Return every record exactly. Omit nothing.

[[ DATA, beginning ]]

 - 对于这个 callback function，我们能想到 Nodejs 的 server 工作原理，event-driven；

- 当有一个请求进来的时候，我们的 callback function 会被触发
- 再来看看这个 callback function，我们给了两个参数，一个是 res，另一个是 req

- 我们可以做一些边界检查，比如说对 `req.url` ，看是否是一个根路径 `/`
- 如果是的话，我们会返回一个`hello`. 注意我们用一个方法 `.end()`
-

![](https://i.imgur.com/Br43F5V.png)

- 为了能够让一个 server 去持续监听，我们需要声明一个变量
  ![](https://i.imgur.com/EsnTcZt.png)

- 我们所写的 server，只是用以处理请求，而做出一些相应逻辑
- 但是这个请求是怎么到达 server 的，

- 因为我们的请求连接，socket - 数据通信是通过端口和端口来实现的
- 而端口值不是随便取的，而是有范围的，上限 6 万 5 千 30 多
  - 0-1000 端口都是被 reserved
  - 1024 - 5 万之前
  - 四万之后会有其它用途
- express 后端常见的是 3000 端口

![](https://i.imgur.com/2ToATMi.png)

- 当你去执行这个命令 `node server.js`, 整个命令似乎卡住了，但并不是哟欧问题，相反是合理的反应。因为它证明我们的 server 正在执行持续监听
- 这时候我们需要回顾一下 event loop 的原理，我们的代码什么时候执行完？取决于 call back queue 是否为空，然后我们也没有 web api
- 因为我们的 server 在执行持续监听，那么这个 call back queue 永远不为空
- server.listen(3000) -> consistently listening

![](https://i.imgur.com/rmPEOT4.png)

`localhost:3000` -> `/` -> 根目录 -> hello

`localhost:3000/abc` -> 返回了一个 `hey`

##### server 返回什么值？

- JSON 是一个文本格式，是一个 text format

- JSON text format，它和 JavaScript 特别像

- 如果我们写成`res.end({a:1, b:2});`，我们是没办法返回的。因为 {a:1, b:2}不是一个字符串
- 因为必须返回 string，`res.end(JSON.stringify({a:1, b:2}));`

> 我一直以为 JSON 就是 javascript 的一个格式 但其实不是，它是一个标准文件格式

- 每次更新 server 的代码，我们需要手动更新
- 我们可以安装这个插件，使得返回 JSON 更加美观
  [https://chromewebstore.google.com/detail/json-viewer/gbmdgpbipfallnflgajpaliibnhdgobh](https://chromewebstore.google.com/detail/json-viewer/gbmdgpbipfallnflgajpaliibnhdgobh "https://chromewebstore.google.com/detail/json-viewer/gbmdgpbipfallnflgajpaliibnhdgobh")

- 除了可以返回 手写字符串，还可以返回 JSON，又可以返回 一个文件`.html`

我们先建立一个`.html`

[[ DATA, end ]]

**RESPONSE BELOW:**
 - 对于这个 callback function，我们能想到 Nodejs 的 server 工作原理，event-driven；

- 当有一个请求进来的时候，我们的 callback function 会被触发
- 再来看看这个 callback function，我们给了两个参数，一个是 res，另一个是 req

- 我们可以做一些边界检查，比如说对 `req.url` ，看是否是一个根路径 `/`
- 如果是的话，我们会返回一个`hello`. 注意我们用一个方法 `.end()`
-

![](https://i.imgur.com/Br43F5V.png)

- 为了能够让一个 server 去持续监听，我们需要声明一个变量
  ![](https://i.imgur.com/EsnTcZt.png)

- 我们所写的 server，只是用以处理请求，而做出一些相应逻辑
- 但是这个请求是怎么到达 server 的，

- 因为我们的请求连接，socket - 数据通信是通过端口和端口来实现的
- 而端口值不是随便取的，而是有范围的，上限 6 万 5 千 30 多
  - 0-1000 端口都是被 reserved
  - 1024 - 5 万之前
  - 四万之后会有其它用途
- express 后端常见的是 3000 端口

![](https://i.imgur.com/2ToATMi.png)

- 当你去执行这个命令 `node server.js`, 整个命令似乎卡住了，但并不是哟欧问题，相反是合理的反应。因为它证明我们的 server 正在执行持续监听
- 这时候我们需要回顾一下 event loop 的原理，我们的代码什么时候执行完？取决于 call back queue 是否为空，然后我们也没有 web api
- 因为我们的 server 在执行持续监听，那么这个 call back queue 永远不为空
- server.listen(3000) -> consistently listening

![](https://i.imgur.com/rmPEOT4.png)

`localhost:3000` -> `/` -> 根目录 -> hello

`localhost:3000/abc` -> 返回了一个 `hey`

##### server 返回什么值？

- JSON 是一个文本格式，是一个 text format

- JSON text format，它和 JavaScript 特别像

- 如果我们写成`res.end({a:1, b:2});`，我们是没办法返回的。因为 {a:1, b:2}不是一个字符串
- 因为必须返回 string，`res.end(JSON.stringify({a:1, b:2}));`

> 我一直以为 JSON 就是 javascript 的一个格式 但其实不是，它是一个标准文件格式

- 每次更新 server 的代码，我们需要手动更新
- 我们可以安装这个插件，使得返回 JSON 更加美观
  [https://chromewebstore.google.com/detail/json-viewer/gbmdgpbipfallnflgajpaliibnhdgobh](https://chromewebstore.google.com/detail/json-viewer/gbmdgpbipfallnflgajpaliibnhdgobh "https://chromewebstore.google.com/detail/json-viewer/gbmdgpbipfallnflgajpaliibnhdgobh")

- 除了可以返回 手写字符串，还可以返回 JSON，又可以返回 一个文件`.html`

我们先建立一个`.html`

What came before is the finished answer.